M&A deals don’t usually live or die on legislative action, but Dominion’s $14.6 billion offer to acquire SCANA is not an ordinary deal.
It is not just a merger; the deal could also resolve the thorny issue of SCANA’s liability for the failed V.C. Summer nuclear project. It is an issue that comes with a heavy helping of political risk.
Analysts are divided on whether the deal will survive in its current form, with some saying it's probable and others saying it's unlikely.
Summer abandonment = irate lawmakers
After SCANA and its partner on the project, state-owned Santee Cooper, abandoned the nuclear project in July, irate lawmakers called for a special investigation. Their ire was all the sharper because the project was made possible by a law sponsored and passed by some of the same lawmakers now looking for blood.
The 2007 Baseload Review Act cleared a path for South Carolina utilities to take on the massively expensive nuclear project by allowing SCANA to recover financing costs during construction of the project and guaranteeing rate recovery of the project’s capital costs.
South Carolina’s legislature, which returned from its Christmas break on Tuesday, has reconvened a special legislative committee investigating SCANA’s failed $9 billion nuclear project. If the legislature decides to rescind the Baseload Review Act, it could scuttle the proposed acquisition.
“SCANA does not have any other options, and regulators will be aware of that, so the deal is likely to go through, but it will be noisy.”

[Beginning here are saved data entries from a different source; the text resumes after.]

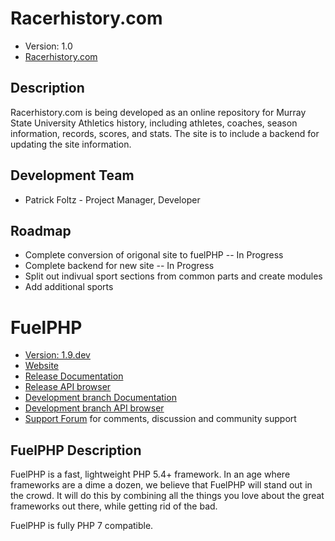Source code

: # Racerhistory.com

- Version: 1.0
- [Racerhistory.com](https://new.racerhistory.com/)

## Description

Racerhistory.com is being developed as an online repository for Murray State University Athletics history, including athletes, coaches, season information, records, scores, and stats. The site is to include a backend for updating the site information.

## Development Team

- Patrick Foltz - Project Manager, Developer

## Roadmap

- Complete conversion of origonal site to fuelPHP -- In Progress
- Complete backend for new site -- In Progress
- Split out indivual sport sections from common parts and create modules
- Add additional sports

# FuelPHP

- [Version: 1.9.dev](https://github.com/fuel/fuel/tree/1.9/develop)
- [Website](https://fuelphp.com/)
- [Release Documentation](https://fuelphp.com/docs)
- [Release API browser](https://fuelphp.com/api)
- [Development branch Documentation](https://fuelphp.com/dev-docs)
- [Development branch API browser](https://fuelphp.com/dev-api)
- [Support Forum](https://forums.fuelphp.com) for comments, discussion and community support

## FuelPHP Description

FuelPHP is a fast, lightweight PHP 5.4+ framework. In an age where frameworks are a dime a dozen, we believe that FuelPHP will stand out in the crowd. It will do this by combining all the things you love about the great frameworks out there, while getting rid of the bad.

FuelPHP is fully PHP 7 compatible.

Analyst, Guggenheim Securities
Legislators are “tapping the brakes pretty hard,” on anything having to do with SCANA, Blan Holman, an attorney with the Southern Environmental Law Center, told Utility Dive.
The political risk inherent in the deal was one of the first questions analysts asked on a Jan. 3 Dominion conference call to discuss the deal.
Dominion CEO Thomas Farrell said he had met with key political players, had “lengthy and fulsome” discussions with them and was “pleased with where things stand right now.”
Farrell also told analysts that there were significant regulatory and legislative protections built into the deal and that any changes that have an “adverse economic impact on the financials” would end the agreement.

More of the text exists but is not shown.